The South Korean Supreme Court's Oct. 30 ruling on a group of South Korean people mobilized to serve as wartime labor for Japanese businesses has been rocking Japan-South Korea relations. Its effect is growing day by day, and the issue could potentially deal a fatal blow to bilateral ties.
Because of the legal logic employed by the court, the ruling has had a huge impact. First, the ruling placed the issue of wartime Korean laborers outside the scope of the 1965 Japan-South Korean agreement on compensation claims dating back to Japan's colonial rule of Korea. The court took the position that since Japan, through the process of negotiating the agreement, refused to acknowledge the illegality of its colonial rule, the accord does not cover compensation for illegal activities on the part of the Japanese government and businesses that followed the government's policies. Thus it has been established that compensation for every type of activity during the colonial period that the Supreme Court regards as illegal is outside the purview of the agreement.

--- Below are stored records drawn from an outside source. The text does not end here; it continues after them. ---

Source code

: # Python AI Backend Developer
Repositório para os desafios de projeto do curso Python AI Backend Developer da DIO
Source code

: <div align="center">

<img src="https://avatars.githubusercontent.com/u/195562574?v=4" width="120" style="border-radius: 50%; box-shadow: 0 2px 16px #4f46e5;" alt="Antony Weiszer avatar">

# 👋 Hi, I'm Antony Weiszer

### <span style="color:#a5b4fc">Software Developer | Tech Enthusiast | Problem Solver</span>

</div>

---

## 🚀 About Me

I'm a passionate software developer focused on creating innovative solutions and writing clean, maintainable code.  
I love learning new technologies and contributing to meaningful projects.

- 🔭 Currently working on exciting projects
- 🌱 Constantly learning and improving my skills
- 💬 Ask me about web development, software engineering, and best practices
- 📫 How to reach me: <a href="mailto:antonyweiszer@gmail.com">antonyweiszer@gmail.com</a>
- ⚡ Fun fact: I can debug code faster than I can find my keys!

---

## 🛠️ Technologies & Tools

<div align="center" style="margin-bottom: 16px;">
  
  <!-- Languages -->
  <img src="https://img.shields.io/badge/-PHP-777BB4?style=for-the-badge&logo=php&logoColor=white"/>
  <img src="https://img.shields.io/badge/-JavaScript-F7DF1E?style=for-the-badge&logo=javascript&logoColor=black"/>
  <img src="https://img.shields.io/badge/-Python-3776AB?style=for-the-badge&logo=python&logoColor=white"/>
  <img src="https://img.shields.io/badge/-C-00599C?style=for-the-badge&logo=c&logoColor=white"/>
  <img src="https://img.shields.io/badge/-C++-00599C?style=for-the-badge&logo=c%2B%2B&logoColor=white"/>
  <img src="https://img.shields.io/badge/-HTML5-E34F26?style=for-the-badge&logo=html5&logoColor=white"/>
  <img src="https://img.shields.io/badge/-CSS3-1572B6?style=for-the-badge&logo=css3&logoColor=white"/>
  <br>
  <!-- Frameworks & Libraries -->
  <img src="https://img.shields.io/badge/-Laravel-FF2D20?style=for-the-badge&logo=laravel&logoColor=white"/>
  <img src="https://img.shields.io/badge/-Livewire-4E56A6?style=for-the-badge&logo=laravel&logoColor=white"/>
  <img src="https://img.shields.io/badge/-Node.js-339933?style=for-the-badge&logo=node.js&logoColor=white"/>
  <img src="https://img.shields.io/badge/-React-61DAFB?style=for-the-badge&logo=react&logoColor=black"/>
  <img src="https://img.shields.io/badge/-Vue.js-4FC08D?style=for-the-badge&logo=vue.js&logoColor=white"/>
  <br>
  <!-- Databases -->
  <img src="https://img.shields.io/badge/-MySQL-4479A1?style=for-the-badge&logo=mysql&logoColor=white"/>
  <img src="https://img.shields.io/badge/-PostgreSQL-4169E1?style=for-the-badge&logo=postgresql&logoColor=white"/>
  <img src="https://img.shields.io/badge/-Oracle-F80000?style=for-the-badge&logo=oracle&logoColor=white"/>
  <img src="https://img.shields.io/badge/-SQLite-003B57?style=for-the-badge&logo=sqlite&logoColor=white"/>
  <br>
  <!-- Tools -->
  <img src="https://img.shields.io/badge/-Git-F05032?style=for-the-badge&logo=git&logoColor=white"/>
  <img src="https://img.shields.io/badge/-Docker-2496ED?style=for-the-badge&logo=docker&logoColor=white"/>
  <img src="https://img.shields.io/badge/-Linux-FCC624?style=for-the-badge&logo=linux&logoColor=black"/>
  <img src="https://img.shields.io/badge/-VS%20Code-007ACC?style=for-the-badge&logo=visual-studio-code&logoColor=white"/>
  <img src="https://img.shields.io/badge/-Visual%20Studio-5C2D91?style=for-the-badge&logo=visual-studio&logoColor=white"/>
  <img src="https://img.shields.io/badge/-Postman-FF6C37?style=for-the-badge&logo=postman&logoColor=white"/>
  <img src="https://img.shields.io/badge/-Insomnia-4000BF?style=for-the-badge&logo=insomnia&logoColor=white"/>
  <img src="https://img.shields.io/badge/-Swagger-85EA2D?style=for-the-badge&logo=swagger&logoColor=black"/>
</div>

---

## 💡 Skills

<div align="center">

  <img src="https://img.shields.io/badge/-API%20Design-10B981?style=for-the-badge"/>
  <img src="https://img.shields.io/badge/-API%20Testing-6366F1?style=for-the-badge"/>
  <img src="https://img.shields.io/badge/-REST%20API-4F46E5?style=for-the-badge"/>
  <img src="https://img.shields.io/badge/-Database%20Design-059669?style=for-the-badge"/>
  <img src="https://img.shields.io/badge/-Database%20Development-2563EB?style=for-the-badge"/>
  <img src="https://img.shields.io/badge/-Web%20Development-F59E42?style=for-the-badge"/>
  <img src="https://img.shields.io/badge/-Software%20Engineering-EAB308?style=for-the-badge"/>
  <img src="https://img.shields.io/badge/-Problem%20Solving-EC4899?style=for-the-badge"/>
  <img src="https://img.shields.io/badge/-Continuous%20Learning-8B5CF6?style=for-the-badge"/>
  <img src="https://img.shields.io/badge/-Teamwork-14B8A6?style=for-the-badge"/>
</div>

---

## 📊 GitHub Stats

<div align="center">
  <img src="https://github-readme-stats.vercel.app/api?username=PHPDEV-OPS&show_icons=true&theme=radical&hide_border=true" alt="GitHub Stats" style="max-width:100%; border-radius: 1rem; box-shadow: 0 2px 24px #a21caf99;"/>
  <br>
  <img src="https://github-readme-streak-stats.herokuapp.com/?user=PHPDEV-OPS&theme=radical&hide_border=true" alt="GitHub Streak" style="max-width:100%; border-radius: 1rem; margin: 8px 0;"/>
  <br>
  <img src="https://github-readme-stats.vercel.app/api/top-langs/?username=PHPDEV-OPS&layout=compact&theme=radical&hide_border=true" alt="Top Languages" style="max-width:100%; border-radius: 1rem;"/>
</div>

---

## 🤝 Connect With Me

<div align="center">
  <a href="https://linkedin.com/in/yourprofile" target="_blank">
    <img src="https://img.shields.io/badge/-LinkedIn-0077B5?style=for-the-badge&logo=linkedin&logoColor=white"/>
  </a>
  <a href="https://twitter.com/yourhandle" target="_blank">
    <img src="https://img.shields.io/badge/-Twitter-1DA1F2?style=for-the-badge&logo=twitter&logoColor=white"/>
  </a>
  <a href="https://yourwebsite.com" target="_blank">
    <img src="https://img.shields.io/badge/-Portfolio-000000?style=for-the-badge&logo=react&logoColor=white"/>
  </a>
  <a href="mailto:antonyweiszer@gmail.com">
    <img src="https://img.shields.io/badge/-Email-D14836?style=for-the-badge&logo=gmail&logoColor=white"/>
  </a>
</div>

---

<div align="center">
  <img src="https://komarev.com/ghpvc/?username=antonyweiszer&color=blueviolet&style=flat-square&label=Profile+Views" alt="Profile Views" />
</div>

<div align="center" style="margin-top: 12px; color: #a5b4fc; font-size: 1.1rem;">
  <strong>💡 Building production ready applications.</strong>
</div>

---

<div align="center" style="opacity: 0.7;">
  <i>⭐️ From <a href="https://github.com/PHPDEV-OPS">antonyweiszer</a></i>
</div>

Second, by using the phrase "illegal colonial rule," the court in substance adopted the standpoint that Japan's colonial rule was legally invalid. This will have the effect of making most of the law-based activities by Japan during colonial rule "illegal," giving most South Koreans who lived under colonial rule the right to seek damages for the "illegal" activities. In short, the ruling not only placed the individual rights of South Koreans who lived in the colonial period to seek compensation outside the framework of the 1965 agreement, but also, by recognizing the scope of the "illegal" activities broadly, effectively allowed a wide spectrum of people to seek damages associated with Japan's colonial rule.